Please see the contribution instructions for more information.

rafaelfranca · 2016-07-17T07:46:37Z

This looks good for me.

@sgrif @matthewd thoughts?

matthewd · 2016-07-17T08:16:38Z

It seems pointlessly complex to me*.

If we want to work in the face of arbitrary exceptions, we could just fix the method to increment the counter earlier (I'm pretty sure there's a PR open that does that)... but we haven't, because we don't want to claim that we expect or intend to function in such a hostile environment.

cc @tenderlove

* yes, it's only one line of code.. but a randomly generated UUID is substantially more complex than a counter, IMO

rafaelfranca · 2016-07-17T08:21:40Z

Found the PR #17607

dv · 2016-07-18T08:49:10Z

My opinion:

In theory you can say yes, we can't fix every spot where a Timeout might create unrecoverable problems.

However in practice I think this one spot is the cause of the majority of them. A lot of (most?) timeouts happen when the database is being slow to respond. That one line of code, generating the prepared statement, will be a spot where a lot of the timeouts happen since it's the first thing that happens when trying to run a query, and a stuck database will freeze the rails app right there until the timeout happens.

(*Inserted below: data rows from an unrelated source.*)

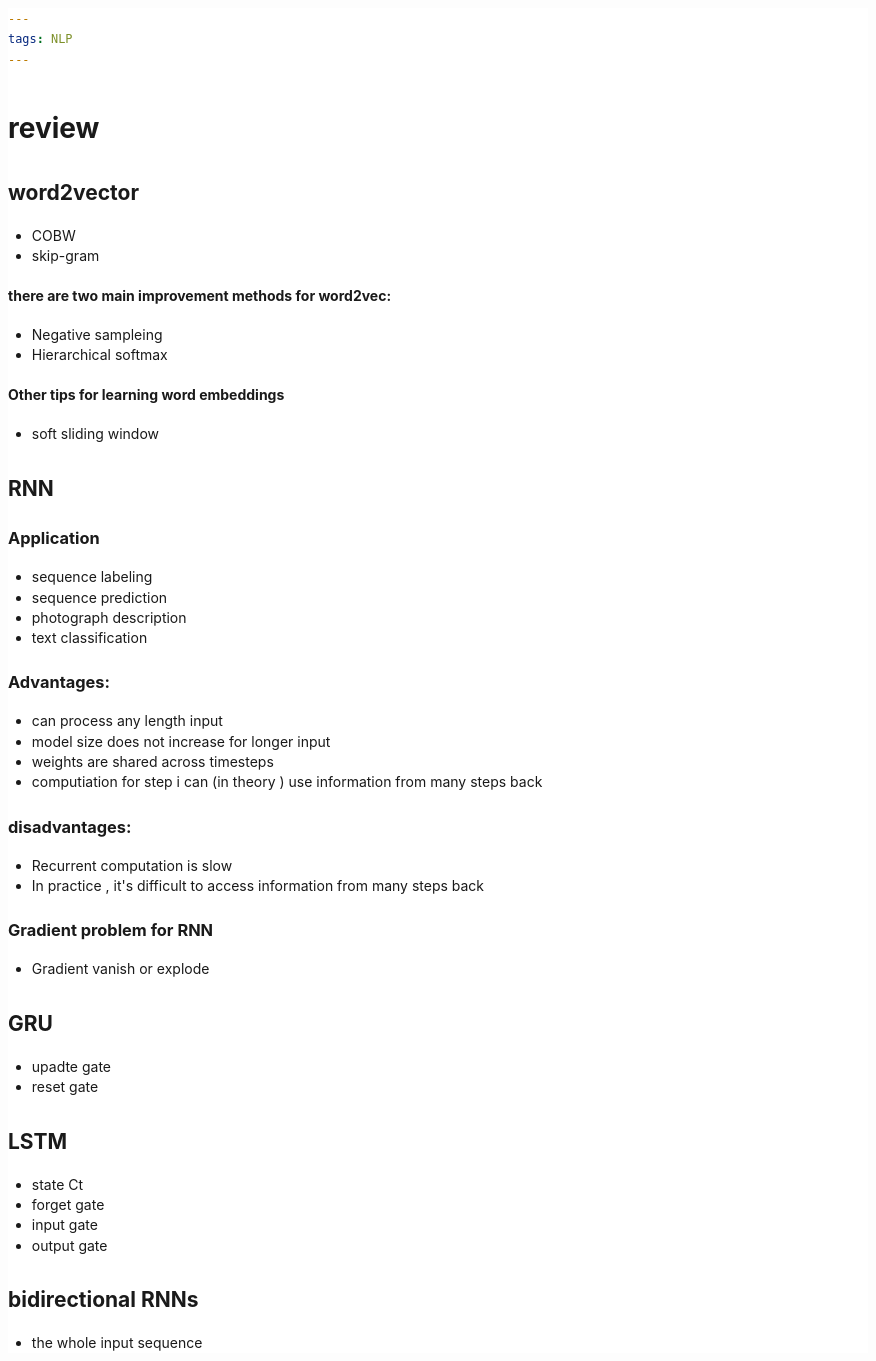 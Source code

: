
 ```yaml
---
tags: NLP
---
```

# review
## word2vector
- COBW
- skip-gram
#### there are two main improvement methods for word2vec:
 - Negative sampleing
- Hierarchical softmax
#### Other tips for learning word embeddings
- soft sliding window

## RNN 

### Application
- sequence labeling
- sequence prediction
- photograph description
- text classification

### Advantages:
- can process any length input
- model size does not increase for longer input
- weights are shared across timesteps
- computiation for step i can (in theory ) use information from many steps back

### disadvantages:
- Recurrent computation is slow
- In practice , it's difficult to access information from many steps back

### Gradient problem for RNN 
- Gradient vanish or explode

## GRU
- upadte gate
- reset gate

## LSTM
- state Ct
- forget gate
- input gate
- output gate
## bidirectional RNNs
- the whole input sequence
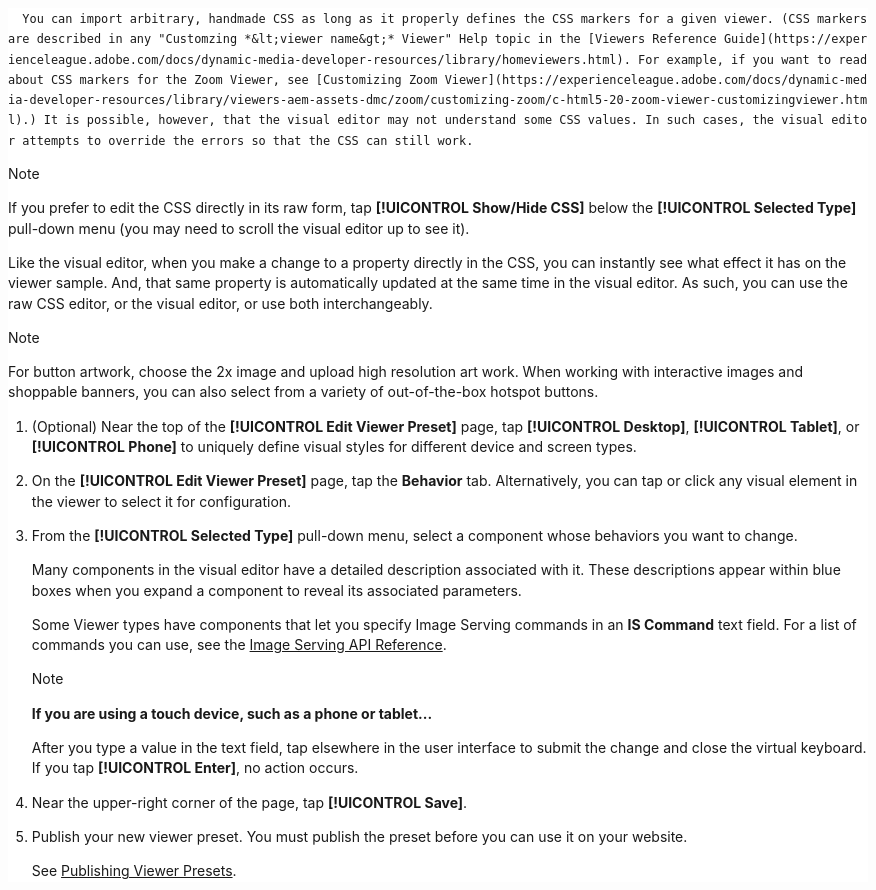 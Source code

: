       You can import arbitrary, handmade CSS as long as it properly defines the CSS markers for a given viewer. (CSS markers are described in any "Customzing *&lt;viewer name&gt;* Viewer" Help topic in the [Viewers Reference Guide](https://experienceleague.adobe.com/docs/dynamic-media-developer-resources/library/homeviewers.html). For example, if you want to read about CSS markers for the Zoom Viewer, see [Customizing Zoom Viewer](https://experienceleague.adobe.com/docs/dynamic-media-developer-resources/library/viewers-aem-assets-dmc/zoom/customizing-zoom/c-html5-20-zoom-viewer-customizingviewer.html).) It is possible, however, that the visual editor may not understand some CSS values. In such cases, the visual editor attempts to override the errors so that the CSS can still work.

   >[!NOTE]
   >
   >If you prefer to edit the CSS directly in its raw form, tap **[!UICONTROL Show/Hide CSS]** below the **[!UICONTROL Selected Type]** pull-down menu (you may need to scroll the visual editor up to see it).
   >
   >Like the visual editor, when you make a change to a property directly in the CSS, you can instantly see what effect it has on the viewer sample. And, that same property is automatically updated at the same time in the visual editor. As such, you can use the raw CSS editor, or the visual editor, or use both interchangeably.

   >[!NOTE]
   >
   >For button artwork, choose the 2x image and upload high resolution art work. When working with interactive images and shoppable banners, you can also select from a variety of out-of-the-box hotspot buttons.

1. (Optional) Near the top of the **[!UICONTROL Edit Viewer Preset]** page, tap **[!UICONTROL Desktop]**, **[!UICONTROL Tablet]**, or **[!UICONTROL Phone]** to uniquely define visual styles for different device and screen types.
1. On the **[!UICONTROL Edit Viewer Preset]** page, tap the **Behavior** tab. Alternatively, you can tap or click any visual element in the viewer to select it for configuration.
1. From the **[!UICONTROL Selected Type]** pull-down menu, select a component whose behaviors you want to change.

   Many components in the visual editor have a detailed description associated with it. These descriptions appear within blue boxes when you expand a component to reveal its associated parameters.

   Some Viewer types have components that let you specify Image Serving commands in an **IS Command** text field. For a list of commands you can use, see the [Image Serving API Reference](https://experienceleague.adobe.com/docs/dynamic-media-developer-resources/image-serving-api/image-serving-api/c-is-home.html).

   >[!NOTE]
   >
   >**If you are using a touch device, such as a phone or tablet...**
   >
   >After you type a value in the text field, tap elsewhere in the user interface to submit the change and close the virtual keyboard. If you tap **[!UICONTROL Enter]**, no action occurs.

1. Near the upper-right corner of the page, tap **[!UICONTROL Save]**.
1. Publish your new viewer preset. You must publish the preset before you can use it on your website.

   See [Publishing Viewer Presets](#publishing-viewer-presets).
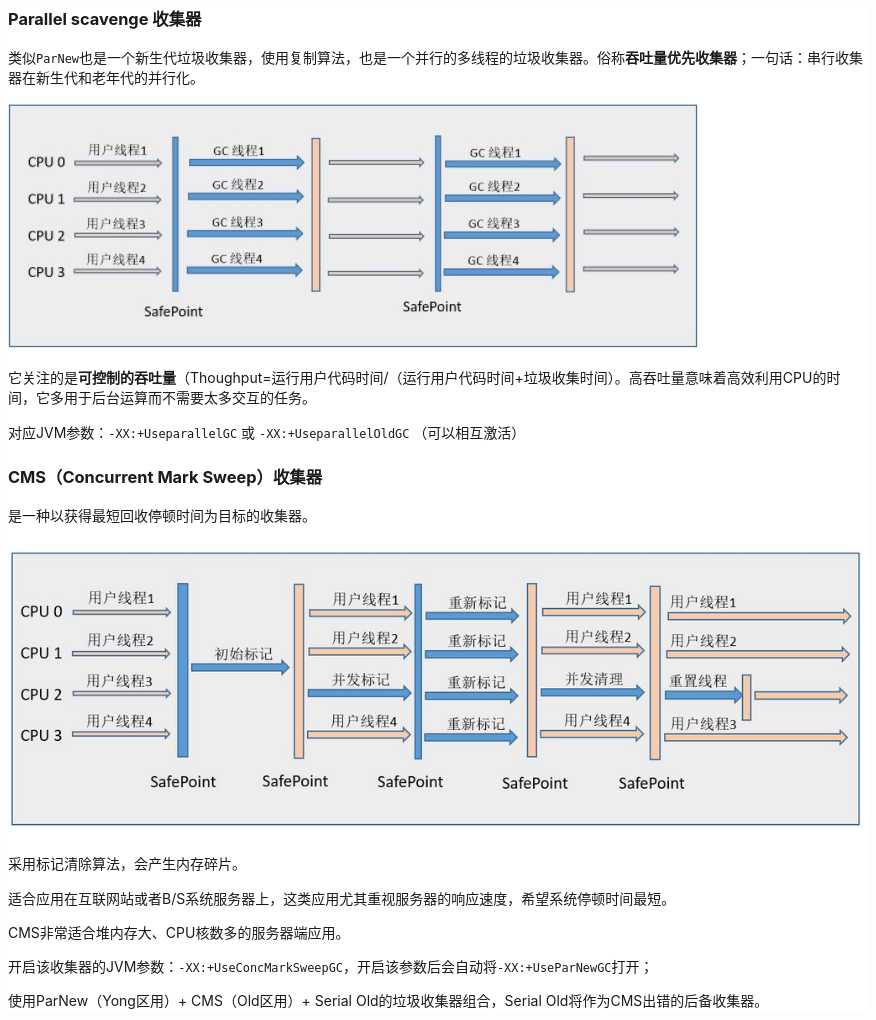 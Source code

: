 ### Parallel scavenge 收集器

类似`ParNew`也是一个新生代垃圾收集器，使用复制算法，也是一个并行的多线程的垃圾收集器。俗称**吞吐量优先收集器**；一句话：串行收集器在新生代和老年代的并行化。

![](img/Parallel.png)

它关注的是**可控制的吞吐量**（Thoughput=运行用户代码时间/（运行用户代码时间+垃圾收集时间）。高吞吐量意味着高效利用CPU的时间，它多用于后台运算而不需要太多交互的任务。

对应JVM参数：`-XX:+UseparallelGC` 或 `-XX:+UseparallelOldGC` （可以相互激活）


### CMS（Concurrent Mark Sweep）收集器

是一种以获得最短回收停顿时间为目标的收集器。

![](img/cms.png)

采用标记清除算法，会产生内存碎片。

适合应用在互联网站或者B/S系统服务器上，这类应用尤其重视服务器的响应速度，希望系统停顿时间最短。

CMS非常适合堆内存大、CPU核数多的服务器端应用。

开启该收集器的JVM参数：`-XX:+UseConcMarkSweepGC`，开启该参数后会自动将`-XX:+UseParNewGC`打开；

使用ParNew（Yong区用）+ CMS（Old区用）+ Serial Old的垃圾收集器组合，Serial Old将作为CMS出错的后备收集器。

This spot is right in the disjunction of the sets of "code where a timeout would happen a lot" and "code that generates unrecoverable errors when a timeout happens". Due to this, I would propose that the slippery slope argument does not hold since this one fix would solve the problem most of the time, and the other timeout-problems that are used to freeze work on this don't have nearly as high a chance of actually happening. The game of whack-a-mole is a silly argument to use if one mole is the cause for 90% of the problems in my opinion.

Isn't the complexity of generating a UUID is insignificant compared to the RTT to the database?

matthewd · 2016-07-18T11:42:26Z

@dv I think we're agreeing on the facts, but disagreeing on the conclusion. There is a slippery-slope argument to be made, but it's not the main one I'm looking at:

If we're not going to guarantee that Active Record works in the face of arbitrarily injected exceptions, then it seems more dangerous to have it work almost all the time -- that's how people end up with unsupported configurations deployed in production for a long time, and left utterly confused when it does eventually fail.

As for the slippery-slope: there is always going to be a slowest operation that breaks in the face of an unexpected exception, and it will be responsible for most of the observed incidences. This is just a prepare: it involves a network round-trip, but compared to the time spent actually running a query, it's going to be pretty diminutive.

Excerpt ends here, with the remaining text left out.